EXERCISE INPUTS:
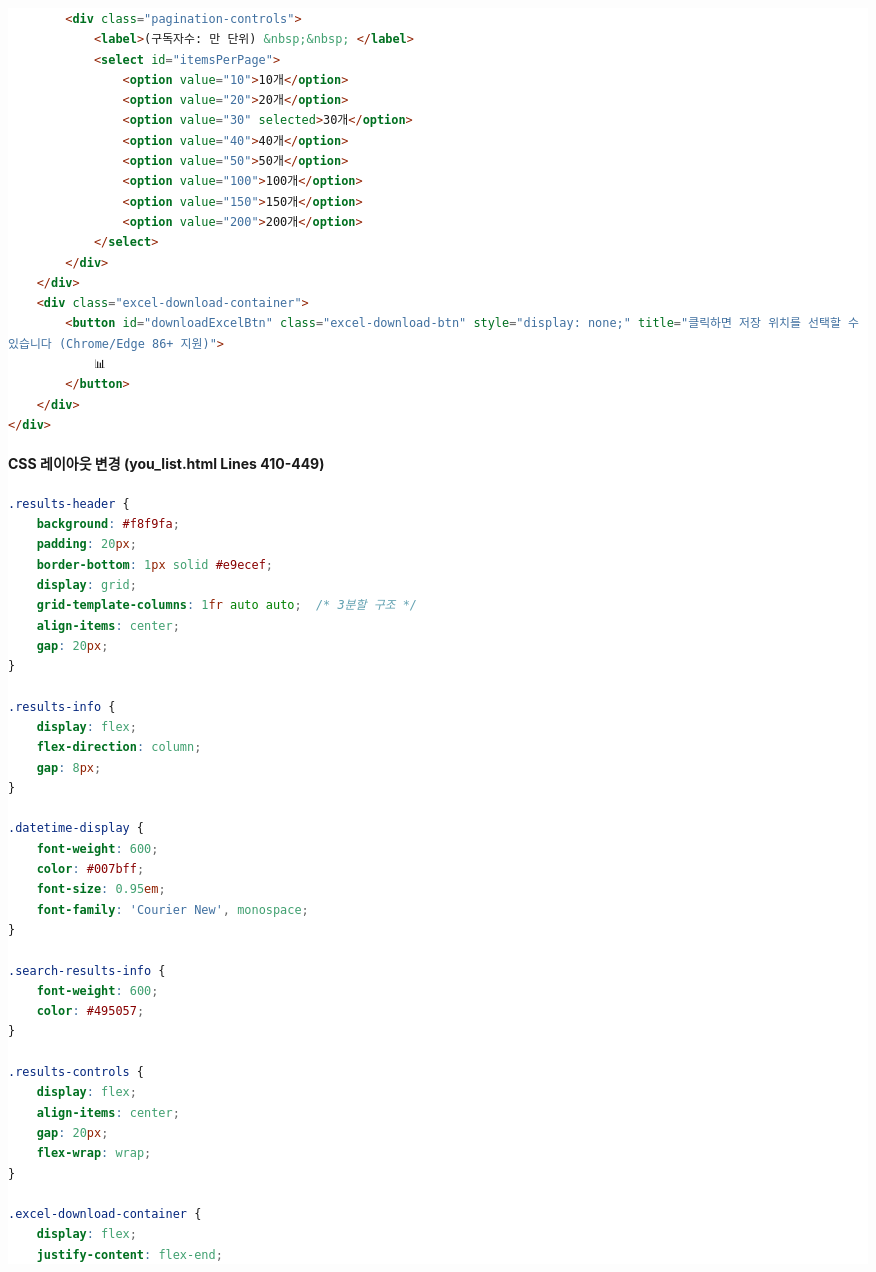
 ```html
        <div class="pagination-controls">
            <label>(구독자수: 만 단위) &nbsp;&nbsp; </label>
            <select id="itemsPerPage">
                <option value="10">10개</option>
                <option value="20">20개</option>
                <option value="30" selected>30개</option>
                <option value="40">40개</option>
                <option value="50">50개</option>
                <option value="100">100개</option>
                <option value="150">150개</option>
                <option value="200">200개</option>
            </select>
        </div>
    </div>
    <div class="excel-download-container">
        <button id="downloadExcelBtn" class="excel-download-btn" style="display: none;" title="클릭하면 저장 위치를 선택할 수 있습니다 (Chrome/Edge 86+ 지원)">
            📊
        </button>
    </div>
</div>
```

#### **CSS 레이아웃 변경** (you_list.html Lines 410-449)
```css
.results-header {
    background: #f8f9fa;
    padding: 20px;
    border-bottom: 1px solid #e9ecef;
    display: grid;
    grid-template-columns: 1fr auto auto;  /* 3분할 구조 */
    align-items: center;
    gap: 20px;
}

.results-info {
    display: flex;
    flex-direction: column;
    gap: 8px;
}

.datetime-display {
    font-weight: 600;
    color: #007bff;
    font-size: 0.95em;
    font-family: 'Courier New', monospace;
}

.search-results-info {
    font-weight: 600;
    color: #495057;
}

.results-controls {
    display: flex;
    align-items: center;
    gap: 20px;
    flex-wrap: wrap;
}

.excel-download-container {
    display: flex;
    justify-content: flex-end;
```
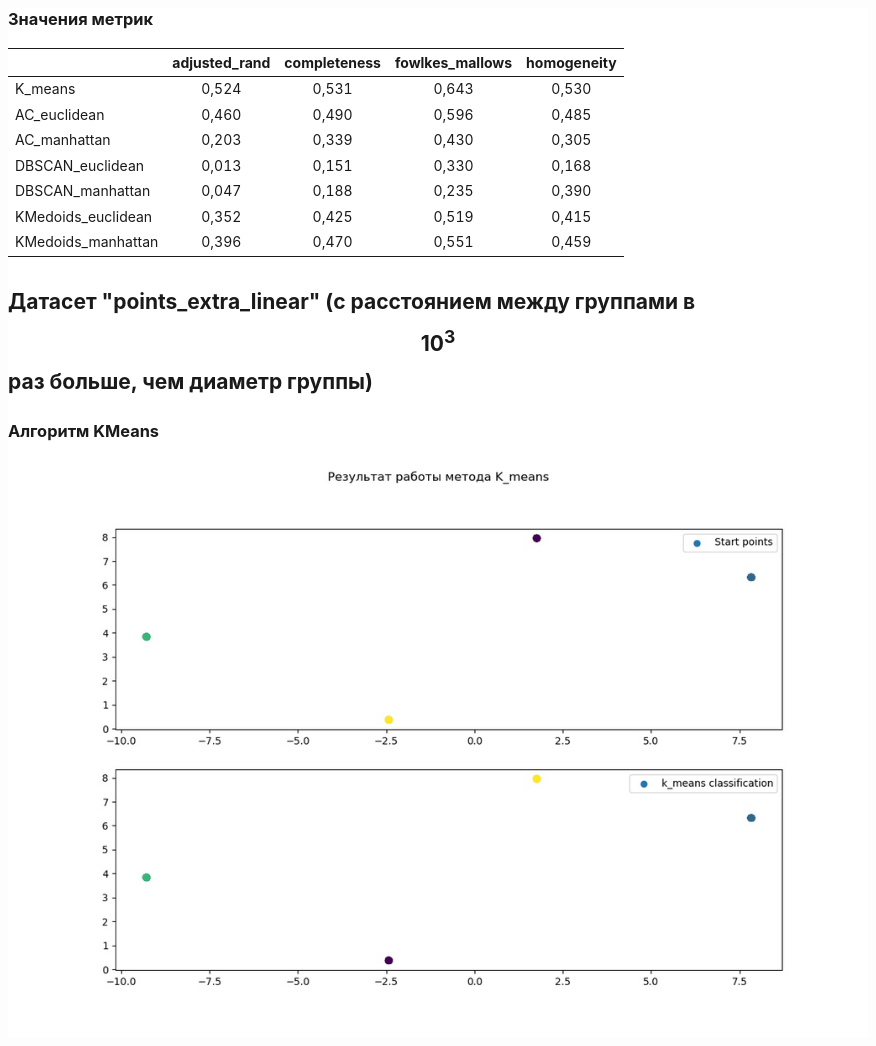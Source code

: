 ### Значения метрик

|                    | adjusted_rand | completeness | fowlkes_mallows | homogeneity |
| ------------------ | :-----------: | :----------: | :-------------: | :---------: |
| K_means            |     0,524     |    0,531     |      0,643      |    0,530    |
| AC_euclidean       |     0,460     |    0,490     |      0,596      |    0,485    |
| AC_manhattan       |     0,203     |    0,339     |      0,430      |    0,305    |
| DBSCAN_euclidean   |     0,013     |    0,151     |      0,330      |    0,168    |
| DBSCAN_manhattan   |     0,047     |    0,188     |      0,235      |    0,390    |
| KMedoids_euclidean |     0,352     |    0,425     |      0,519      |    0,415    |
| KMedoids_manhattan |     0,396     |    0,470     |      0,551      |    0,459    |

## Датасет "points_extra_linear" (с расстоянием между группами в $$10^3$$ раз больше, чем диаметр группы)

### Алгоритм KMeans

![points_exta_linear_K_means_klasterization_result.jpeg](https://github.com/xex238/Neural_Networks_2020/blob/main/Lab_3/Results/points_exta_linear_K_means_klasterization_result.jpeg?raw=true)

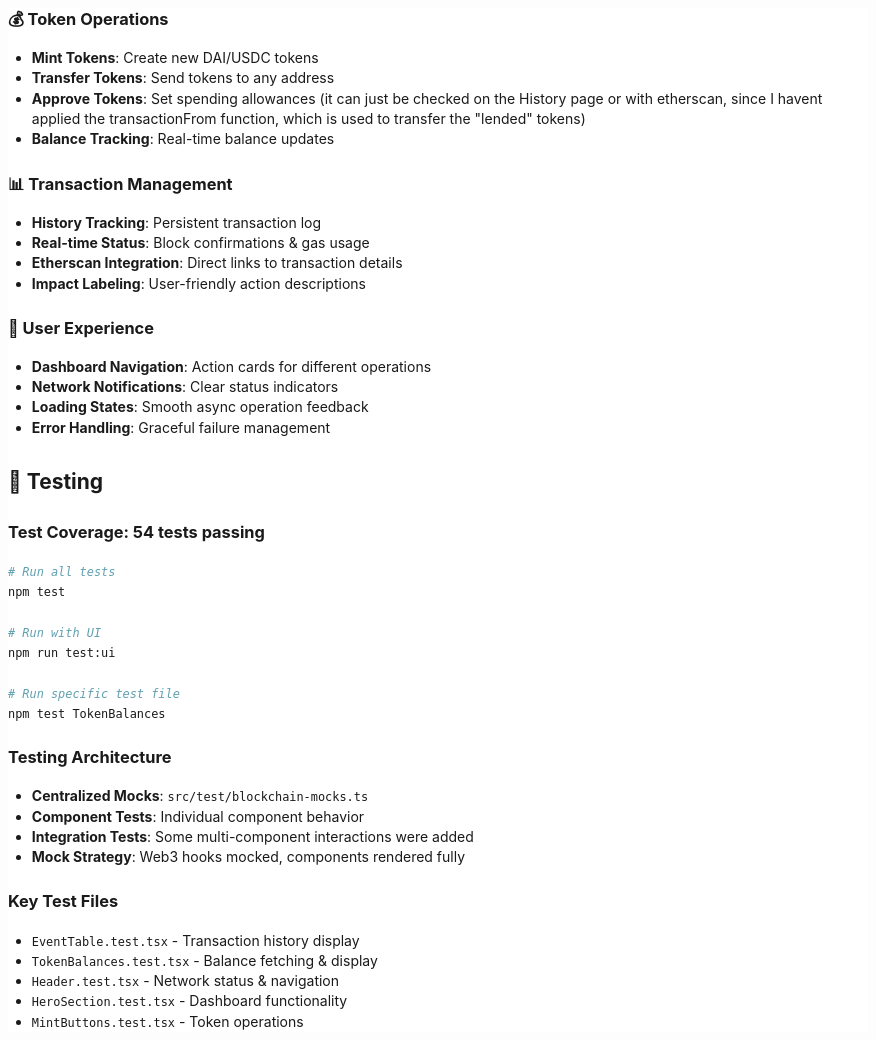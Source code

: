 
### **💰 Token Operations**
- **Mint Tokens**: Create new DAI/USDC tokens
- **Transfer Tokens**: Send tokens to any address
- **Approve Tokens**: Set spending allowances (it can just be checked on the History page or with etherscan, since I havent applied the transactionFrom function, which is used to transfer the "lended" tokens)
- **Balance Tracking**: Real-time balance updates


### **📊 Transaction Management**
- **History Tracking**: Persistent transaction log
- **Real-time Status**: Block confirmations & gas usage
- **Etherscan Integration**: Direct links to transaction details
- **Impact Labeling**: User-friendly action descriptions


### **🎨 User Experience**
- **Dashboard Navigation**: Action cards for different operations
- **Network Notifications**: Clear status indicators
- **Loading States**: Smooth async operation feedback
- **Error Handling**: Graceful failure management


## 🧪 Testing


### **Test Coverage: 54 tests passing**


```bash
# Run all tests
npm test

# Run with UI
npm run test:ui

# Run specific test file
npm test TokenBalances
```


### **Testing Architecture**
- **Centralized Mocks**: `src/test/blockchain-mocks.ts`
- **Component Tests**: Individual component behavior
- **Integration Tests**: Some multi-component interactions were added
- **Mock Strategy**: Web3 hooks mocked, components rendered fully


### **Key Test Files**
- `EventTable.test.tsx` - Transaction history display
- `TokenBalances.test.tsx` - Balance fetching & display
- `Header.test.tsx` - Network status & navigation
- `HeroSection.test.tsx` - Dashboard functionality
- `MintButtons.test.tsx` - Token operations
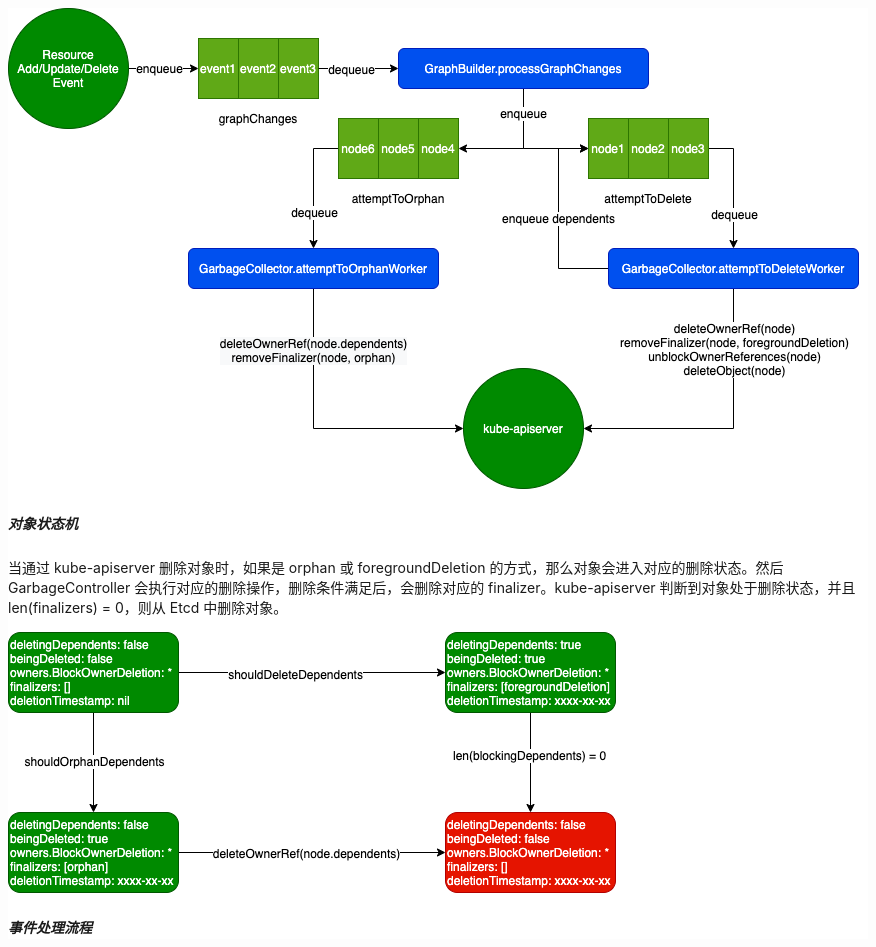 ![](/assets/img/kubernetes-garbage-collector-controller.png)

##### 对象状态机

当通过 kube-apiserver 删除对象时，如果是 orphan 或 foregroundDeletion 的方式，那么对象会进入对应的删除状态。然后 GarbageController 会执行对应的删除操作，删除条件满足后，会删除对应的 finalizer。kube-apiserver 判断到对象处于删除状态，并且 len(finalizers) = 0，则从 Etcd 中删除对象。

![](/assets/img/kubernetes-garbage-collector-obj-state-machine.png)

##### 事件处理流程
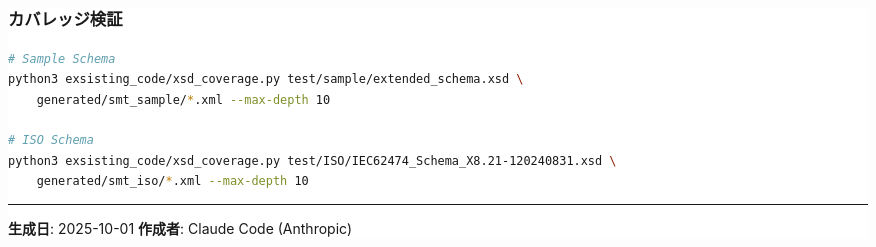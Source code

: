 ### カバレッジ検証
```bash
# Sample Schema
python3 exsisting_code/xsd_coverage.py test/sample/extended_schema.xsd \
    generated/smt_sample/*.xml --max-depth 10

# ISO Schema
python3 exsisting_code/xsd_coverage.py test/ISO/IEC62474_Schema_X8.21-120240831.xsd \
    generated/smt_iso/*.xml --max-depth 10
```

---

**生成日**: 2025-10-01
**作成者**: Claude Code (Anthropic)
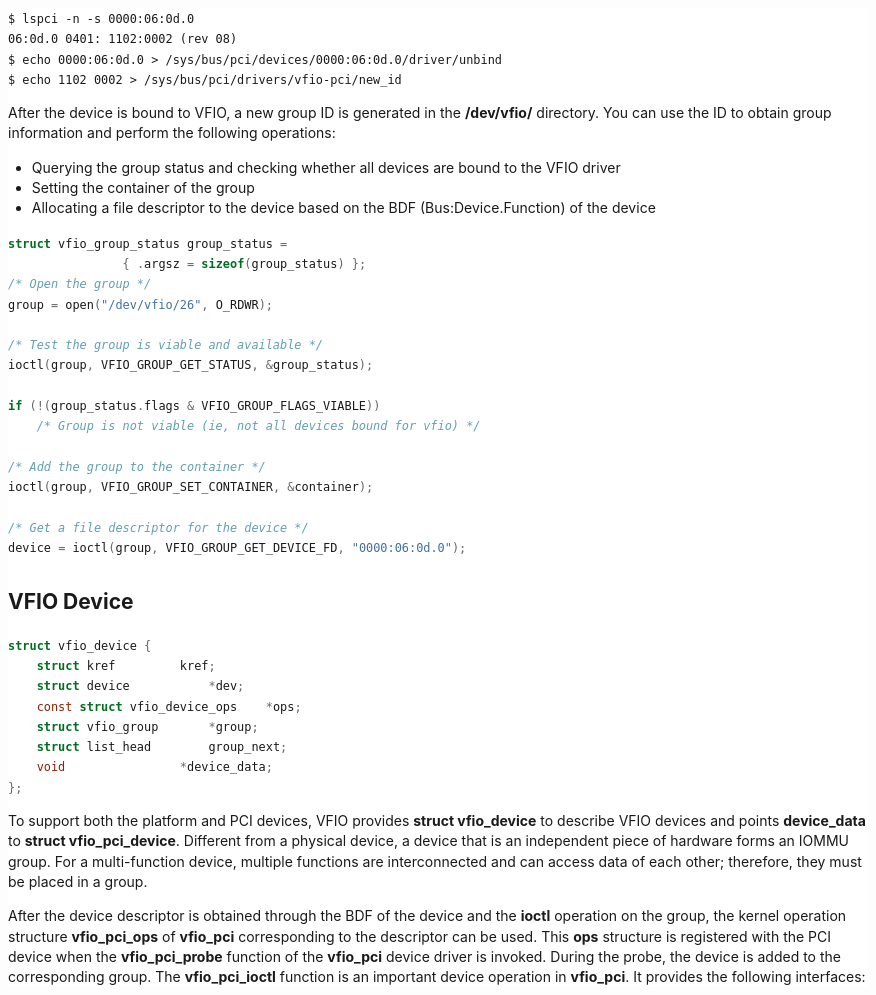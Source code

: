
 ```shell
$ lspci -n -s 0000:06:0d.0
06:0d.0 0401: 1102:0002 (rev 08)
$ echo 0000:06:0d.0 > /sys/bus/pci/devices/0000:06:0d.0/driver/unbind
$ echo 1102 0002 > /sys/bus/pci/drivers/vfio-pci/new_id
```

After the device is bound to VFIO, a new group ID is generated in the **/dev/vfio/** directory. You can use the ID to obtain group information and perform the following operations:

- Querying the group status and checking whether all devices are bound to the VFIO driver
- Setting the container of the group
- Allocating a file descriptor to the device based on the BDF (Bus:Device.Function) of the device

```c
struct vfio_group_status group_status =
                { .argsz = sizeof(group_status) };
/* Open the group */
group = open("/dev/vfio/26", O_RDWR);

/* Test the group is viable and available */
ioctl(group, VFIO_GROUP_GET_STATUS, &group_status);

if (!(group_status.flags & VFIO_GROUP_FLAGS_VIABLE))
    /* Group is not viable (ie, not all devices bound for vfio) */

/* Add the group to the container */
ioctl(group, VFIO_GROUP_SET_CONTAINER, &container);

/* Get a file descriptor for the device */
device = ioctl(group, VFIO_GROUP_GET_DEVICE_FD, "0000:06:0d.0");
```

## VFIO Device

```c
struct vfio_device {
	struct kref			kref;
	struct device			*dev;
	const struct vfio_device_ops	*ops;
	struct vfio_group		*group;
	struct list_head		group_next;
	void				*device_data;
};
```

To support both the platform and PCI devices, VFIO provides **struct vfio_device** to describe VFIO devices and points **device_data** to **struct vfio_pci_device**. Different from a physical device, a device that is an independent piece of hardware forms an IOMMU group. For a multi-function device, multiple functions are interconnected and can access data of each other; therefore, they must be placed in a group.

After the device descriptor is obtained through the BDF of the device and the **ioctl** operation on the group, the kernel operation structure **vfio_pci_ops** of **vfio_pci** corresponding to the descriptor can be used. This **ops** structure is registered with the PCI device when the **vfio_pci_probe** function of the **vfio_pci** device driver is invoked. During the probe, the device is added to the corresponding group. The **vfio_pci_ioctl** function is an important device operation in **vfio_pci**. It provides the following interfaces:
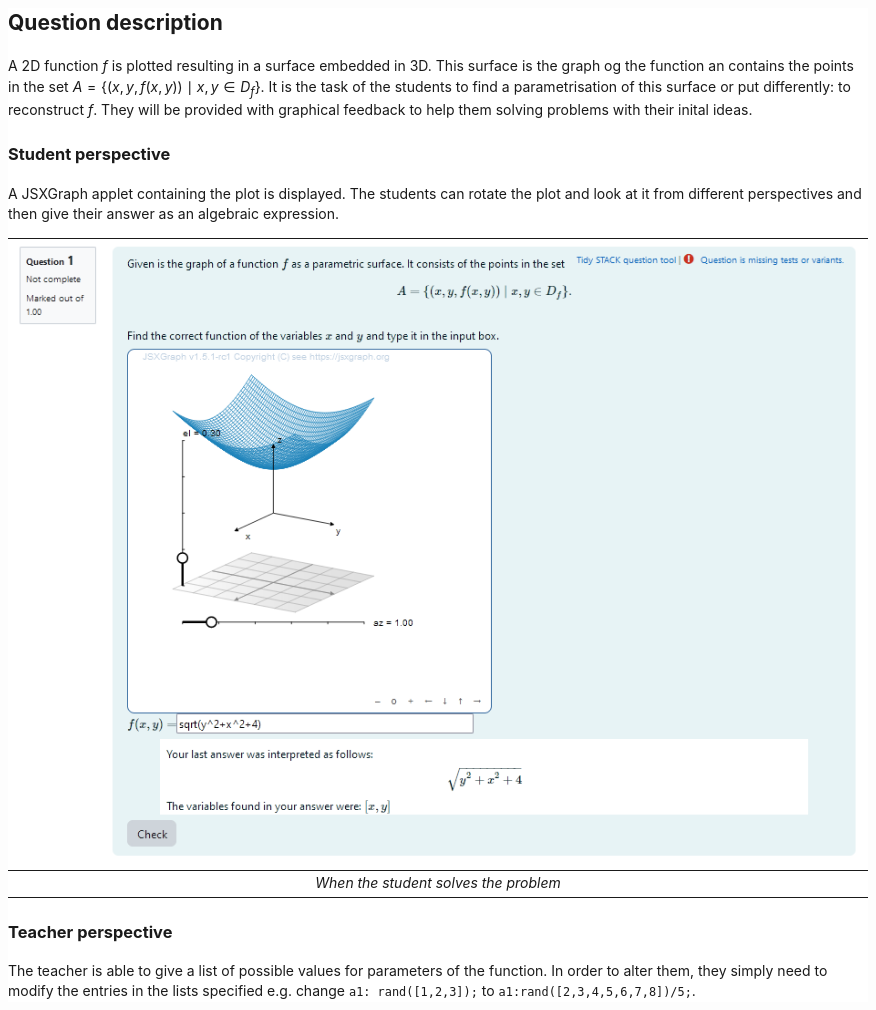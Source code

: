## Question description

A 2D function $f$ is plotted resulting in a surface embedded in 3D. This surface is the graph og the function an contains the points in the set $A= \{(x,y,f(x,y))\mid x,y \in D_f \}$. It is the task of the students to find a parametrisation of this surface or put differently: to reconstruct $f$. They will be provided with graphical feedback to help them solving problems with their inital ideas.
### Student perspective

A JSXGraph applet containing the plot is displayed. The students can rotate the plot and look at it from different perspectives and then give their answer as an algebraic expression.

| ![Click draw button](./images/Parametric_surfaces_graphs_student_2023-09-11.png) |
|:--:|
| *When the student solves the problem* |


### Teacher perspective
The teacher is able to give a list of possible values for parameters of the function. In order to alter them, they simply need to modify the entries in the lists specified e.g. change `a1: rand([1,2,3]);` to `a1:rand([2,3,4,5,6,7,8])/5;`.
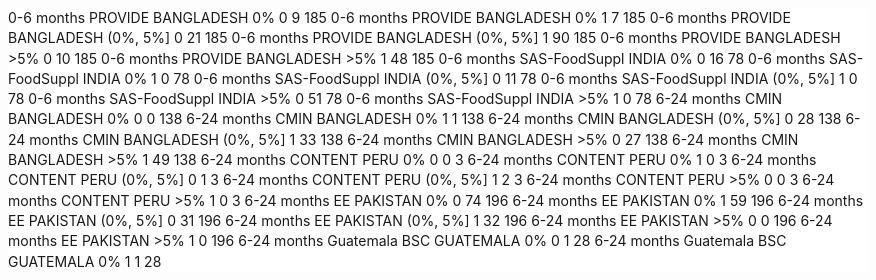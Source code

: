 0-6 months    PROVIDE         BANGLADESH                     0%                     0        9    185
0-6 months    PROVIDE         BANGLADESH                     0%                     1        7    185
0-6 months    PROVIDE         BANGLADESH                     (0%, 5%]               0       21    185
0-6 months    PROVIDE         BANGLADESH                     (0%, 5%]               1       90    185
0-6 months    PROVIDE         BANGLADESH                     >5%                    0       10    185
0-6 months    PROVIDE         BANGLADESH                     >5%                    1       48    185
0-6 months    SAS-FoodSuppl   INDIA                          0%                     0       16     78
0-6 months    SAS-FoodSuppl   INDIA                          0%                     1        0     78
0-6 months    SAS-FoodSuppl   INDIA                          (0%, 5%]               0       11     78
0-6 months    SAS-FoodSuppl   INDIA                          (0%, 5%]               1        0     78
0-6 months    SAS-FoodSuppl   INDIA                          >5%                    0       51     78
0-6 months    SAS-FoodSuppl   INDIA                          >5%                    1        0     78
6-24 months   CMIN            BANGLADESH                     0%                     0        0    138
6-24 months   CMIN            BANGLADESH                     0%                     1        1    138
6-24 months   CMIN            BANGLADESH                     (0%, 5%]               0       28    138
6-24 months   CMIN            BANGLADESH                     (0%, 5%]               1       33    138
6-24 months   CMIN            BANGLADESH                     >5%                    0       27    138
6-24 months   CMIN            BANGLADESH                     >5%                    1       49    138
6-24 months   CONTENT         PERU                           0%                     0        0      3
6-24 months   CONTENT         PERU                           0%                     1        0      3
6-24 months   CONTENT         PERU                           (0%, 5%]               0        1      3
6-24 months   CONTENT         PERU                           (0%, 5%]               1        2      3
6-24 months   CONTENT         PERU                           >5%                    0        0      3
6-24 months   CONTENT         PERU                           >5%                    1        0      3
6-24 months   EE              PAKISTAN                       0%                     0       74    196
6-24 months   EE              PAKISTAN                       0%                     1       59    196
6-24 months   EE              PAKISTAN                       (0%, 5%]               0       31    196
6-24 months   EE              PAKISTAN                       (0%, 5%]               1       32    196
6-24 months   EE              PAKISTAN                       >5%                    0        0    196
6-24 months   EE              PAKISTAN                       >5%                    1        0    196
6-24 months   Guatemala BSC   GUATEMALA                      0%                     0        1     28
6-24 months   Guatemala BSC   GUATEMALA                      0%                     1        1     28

EXERCISE REQUIREMENTS:
Copy range, inclusive: the line holding "- Querying the" to the line holding "To support both". Reproduce exactly those lines of the records above and no others.

ANSWER BELOW:
- Querying the group status and checking whether all devices are bound to the VFIO driver
- Setting the container of the group
- Allocating a file descriptor to the device based on the BDF (Bus:Device.Function) of the device

```c
struct vfio_group_status group_status =
                { .argsz = sizeof(group_status) };
/* Open the group */
group = open("/dev/vfio/26", O_RDWR);

/* Test the group is viable and available */
ioctl(group, VFIO_GROUP_GET_STATUS, &group_status);

if (!(group_status.flags & VFIO_GROUP_FLAGS_VIABLE))
    /* Group is not viable (ie, not all devices bound for vfio) */

/* Add the group to the container */
ioctl(group, VFIO_GROUP_SET_CONTAINER, &container);

/* Get a file descriptor for the device */
device = ioctl(group, VFIO_GROUP_GET_DEVICE_FD, "0000:06:0d.0");
```

## VFIO Device

```c
struct vfio_device {
	struct kref			kref;
	struct device			*dev;
	const struct vfio_device_ops	*ops;
	struct vfio_group		*group;
	struct list_head		group_next;
	void				*device_data;
};
```

To support both the platform and PCI devices, VFIO provides **struct vfio_device** to describe VFIO devices and points **device_data** to **struct vfio_pci_device**. Different from a physical device, a device that is an independent piece of hardware forms an IOMMU group. For a multi-function device, multiple functions are interconnected and can access data of each other; therefore, they must be placed in a group.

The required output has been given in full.